Top 5 things to know about edge computing
Tom Merritt tells us what to know and how it will help us in the future.
Ever try to buy something online that’s in high demand, like a new phone, only to get shut down because you can’t get the page to load? You’re a victim of distance. Your request had to go all the way to the regional data center and back, and it can’t go faster than the speed of light.
Edge computing can help cut down that distance. Here are five things to know about edge computing.
SEE: 5G: What it means for edge computing (free PDF) (TechRepublic)
- It’s about data you don’t need to store. A lot of processing is spent sending data to a server for it to analyze and then decide to act on. If the analysis can happen closer to you, that reduces what has to be sent to the data center and speeds things along. A great example is autonomous cars reacting to changing traffic conditions by getting data from nearby sensors directly, instead of from a central server.
- It depends a little on smart devices. An Internet of Things device with a little machine learning can help run things at the edge that otherwise would have to go up into the cloud. For instance, those traffic sensors need to be smart enough to know what to tell the cars.
- 5G will help. The vast improvements in lag and latency obviously help but also the ability to have more devices on a 5G node means there’s more room on a network to have edge devices. Like, once again, those traffic sensors.

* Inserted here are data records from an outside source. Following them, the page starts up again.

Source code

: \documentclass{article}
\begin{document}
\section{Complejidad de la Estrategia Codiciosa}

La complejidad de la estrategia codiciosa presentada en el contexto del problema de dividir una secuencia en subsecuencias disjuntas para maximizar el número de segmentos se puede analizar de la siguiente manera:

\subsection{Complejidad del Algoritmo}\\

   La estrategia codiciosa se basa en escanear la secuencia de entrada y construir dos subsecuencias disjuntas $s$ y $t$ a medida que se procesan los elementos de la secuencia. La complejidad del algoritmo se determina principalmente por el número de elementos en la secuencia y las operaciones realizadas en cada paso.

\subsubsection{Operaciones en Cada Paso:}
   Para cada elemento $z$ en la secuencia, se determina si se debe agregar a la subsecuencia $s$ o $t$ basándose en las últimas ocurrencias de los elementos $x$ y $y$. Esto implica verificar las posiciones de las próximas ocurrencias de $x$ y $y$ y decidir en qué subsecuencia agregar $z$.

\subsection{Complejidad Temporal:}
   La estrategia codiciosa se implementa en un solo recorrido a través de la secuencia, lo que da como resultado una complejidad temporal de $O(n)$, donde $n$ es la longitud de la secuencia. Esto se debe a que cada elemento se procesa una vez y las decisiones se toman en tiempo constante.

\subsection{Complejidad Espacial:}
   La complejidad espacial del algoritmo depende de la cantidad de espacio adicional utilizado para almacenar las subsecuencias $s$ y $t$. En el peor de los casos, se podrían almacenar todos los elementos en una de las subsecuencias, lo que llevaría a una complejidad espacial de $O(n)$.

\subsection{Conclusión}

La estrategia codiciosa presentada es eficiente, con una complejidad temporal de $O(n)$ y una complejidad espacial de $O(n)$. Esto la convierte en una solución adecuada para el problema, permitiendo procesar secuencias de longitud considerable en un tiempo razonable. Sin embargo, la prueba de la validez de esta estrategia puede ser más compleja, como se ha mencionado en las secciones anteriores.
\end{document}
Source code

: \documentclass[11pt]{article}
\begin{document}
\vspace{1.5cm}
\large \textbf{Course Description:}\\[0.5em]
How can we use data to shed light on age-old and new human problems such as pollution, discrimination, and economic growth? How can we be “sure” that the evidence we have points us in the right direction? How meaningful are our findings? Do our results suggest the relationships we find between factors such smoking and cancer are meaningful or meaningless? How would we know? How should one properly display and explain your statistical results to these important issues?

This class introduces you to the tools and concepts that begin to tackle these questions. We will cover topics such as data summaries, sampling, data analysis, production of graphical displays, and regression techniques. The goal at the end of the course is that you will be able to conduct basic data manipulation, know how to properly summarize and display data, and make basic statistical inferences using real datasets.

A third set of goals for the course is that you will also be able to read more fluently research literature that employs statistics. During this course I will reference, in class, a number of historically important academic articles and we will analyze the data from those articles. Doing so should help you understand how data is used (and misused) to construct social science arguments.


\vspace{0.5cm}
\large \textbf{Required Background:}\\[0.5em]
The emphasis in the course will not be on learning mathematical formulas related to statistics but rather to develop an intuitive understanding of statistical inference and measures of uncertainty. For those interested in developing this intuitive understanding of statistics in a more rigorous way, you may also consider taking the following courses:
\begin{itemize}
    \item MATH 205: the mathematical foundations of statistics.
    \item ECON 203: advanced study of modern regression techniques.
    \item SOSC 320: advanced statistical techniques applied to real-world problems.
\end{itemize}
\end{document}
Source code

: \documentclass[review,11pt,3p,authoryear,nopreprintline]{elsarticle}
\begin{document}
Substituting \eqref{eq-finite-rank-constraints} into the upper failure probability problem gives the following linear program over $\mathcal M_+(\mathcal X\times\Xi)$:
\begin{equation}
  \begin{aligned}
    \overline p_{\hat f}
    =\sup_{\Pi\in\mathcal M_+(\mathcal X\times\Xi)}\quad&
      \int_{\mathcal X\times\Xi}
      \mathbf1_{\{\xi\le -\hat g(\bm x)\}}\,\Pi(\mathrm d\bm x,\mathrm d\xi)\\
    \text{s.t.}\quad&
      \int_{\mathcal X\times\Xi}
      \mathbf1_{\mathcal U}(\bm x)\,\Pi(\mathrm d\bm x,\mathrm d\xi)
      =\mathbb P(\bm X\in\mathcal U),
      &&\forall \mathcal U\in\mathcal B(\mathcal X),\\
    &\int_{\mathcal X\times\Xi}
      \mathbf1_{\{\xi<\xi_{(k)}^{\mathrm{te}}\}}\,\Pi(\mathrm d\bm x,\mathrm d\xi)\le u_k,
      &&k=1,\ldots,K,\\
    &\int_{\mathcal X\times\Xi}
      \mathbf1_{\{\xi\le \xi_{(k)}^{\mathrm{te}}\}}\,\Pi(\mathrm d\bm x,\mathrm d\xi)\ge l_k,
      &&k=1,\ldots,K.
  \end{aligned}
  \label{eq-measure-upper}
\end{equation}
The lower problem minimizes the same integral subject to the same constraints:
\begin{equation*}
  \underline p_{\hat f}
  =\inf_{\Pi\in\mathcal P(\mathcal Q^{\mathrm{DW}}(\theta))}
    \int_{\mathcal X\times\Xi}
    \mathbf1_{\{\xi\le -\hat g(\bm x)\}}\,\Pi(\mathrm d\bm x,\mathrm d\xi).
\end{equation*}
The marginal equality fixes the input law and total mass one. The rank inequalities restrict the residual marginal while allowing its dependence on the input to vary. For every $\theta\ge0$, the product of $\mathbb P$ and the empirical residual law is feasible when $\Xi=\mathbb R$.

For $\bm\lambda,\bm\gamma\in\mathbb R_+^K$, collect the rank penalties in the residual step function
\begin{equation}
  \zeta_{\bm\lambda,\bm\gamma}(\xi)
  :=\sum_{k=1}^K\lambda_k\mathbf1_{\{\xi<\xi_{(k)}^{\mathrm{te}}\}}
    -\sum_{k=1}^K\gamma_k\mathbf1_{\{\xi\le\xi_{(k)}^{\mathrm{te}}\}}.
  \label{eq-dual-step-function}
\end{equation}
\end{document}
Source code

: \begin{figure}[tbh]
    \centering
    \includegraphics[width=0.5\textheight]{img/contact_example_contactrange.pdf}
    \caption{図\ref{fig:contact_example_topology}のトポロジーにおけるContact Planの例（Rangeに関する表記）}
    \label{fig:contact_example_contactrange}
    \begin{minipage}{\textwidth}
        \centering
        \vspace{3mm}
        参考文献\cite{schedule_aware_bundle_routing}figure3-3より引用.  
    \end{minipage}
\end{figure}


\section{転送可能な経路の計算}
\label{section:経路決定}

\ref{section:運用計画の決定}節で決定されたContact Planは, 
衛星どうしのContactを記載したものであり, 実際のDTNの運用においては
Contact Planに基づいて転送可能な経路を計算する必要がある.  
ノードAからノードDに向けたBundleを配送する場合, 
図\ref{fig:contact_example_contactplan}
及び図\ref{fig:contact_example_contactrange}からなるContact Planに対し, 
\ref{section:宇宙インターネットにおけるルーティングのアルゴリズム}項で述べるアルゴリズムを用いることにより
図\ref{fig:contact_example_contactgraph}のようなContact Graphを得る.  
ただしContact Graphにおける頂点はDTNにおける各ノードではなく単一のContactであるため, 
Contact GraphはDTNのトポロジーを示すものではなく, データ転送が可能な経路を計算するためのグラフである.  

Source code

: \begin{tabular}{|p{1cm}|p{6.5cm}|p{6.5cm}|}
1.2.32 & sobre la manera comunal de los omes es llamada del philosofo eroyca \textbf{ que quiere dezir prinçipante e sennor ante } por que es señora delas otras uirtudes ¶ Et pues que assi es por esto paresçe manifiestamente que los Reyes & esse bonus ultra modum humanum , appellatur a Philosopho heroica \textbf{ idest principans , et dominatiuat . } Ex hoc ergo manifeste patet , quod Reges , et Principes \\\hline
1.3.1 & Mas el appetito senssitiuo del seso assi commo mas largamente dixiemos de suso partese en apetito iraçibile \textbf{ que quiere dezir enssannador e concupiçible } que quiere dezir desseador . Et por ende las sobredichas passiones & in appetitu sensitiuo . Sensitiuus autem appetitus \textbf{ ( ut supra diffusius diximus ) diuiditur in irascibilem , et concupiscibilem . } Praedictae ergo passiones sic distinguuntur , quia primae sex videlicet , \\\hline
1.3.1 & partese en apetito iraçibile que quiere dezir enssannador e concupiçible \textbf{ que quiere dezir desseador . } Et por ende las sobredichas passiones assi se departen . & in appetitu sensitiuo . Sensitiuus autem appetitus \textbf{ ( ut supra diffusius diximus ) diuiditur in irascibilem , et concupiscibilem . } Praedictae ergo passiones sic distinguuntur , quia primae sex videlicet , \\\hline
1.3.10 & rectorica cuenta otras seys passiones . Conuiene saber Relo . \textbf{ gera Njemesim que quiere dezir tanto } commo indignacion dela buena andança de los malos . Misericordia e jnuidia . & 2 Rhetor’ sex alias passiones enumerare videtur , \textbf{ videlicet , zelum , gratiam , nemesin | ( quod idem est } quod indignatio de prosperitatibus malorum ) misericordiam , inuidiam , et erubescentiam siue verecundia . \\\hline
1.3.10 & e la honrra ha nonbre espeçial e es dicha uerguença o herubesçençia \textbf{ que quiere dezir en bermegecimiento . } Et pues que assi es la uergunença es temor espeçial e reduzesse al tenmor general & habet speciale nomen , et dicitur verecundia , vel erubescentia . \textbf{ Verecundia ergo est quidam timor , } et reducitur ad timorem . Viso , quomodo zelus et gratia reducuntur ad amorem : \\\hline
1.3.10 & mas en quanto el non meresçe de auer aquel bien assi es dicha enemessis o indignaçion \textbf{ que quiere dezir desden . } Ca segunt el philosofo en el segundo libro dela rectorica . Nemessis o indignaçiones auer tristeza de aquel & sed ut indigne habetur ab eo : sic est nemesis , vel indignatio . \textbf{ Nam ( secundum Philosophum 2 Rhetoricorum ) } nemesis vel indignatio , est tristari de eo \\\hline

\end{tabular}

- It can help the office, too. Virtual desktops can save money, increase security and allow mobility. To make them practical, you don’t just need a fast connection you need a close connection. Lightweight apps that can do most tasks from nearby edge computing resources make virtual desktops much more viable.
- It’s going to take work. Edge computing is a few years out and meanwhile everyone is rewriting apps for the cloud. They may have to re-re-write them for the edge at some point, so keep that in mind. Not all the data will stay at rest in the data center forever.
Yes, someday online games will be just as good on mobile, and everyone will have an equal chance to get BTS tickets no matter how close to the data center they live. That’s when we’ll all be living on the edge.